I am trying to write a compact and simple noise function with a strictly FP16 limit. This is with what I came out so far, but I think somewhere on the operation the number gets too small for fract or sin, since in the GPU I must write this for these are within the FP16 limits. Any ideas on what am I doing wrong? BY the way, I cannot use a time variables, neither sample noise textures. The function I need to get right must be compact, small and self-sufficient, and produce a simple grainy noise effect.
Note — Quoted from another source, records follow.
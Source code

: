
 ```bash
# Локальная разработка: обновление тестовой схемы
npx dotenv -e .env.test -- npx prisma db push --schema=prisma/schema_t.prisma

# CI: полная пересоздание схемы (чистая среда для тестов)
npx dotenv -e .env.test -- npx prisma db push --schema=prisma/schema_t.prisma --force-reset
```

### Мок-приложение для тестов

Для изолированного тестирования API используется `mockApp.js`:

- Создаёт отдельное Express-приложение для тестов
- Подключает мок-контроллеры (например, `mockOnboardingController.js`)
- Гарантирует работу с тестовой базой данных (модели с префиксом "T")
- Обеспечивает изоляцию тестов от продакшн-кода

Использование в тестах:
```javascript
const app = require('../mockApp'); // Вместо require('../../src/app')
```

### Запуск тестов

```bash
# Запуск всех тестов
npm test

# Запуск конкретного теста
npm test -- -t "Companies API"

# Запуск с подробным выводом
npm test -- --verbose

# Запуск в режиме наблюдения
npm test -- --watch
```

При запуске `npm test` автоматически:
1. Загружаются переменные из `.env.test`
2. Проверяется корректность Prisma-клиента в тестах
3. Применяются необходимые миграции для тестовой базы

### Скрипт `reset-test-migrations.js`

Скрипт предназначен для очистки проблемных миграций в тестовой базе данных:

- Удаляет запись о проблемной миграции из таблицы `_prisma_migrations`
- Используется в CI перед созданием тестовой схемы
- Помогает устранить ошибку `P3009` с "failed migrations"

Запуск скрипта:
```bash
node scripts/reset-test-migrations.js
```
Note: The next algorithm works fine in any desktop GPU card, but fails completely on the "MALI 400 MP" GPU, since this one has a FP16 limitation on float values.
vec3 noise(vec3 color)
{
float variation = length(color);
float dot_product = dot(variation, -0.577350269);
float sin_result = sin(dot_product) * 1.19245;
float random = fract(sin_result);
return color + vec3(random);
}
If any one can recommend any other random function for GLSL-ES but strictly with a FP16 limit, would also be great. I know about other random implementations such as simplex noise, but these are too large and slow for what I need to do. So Perlin and Simplex noise algorithms are not an option.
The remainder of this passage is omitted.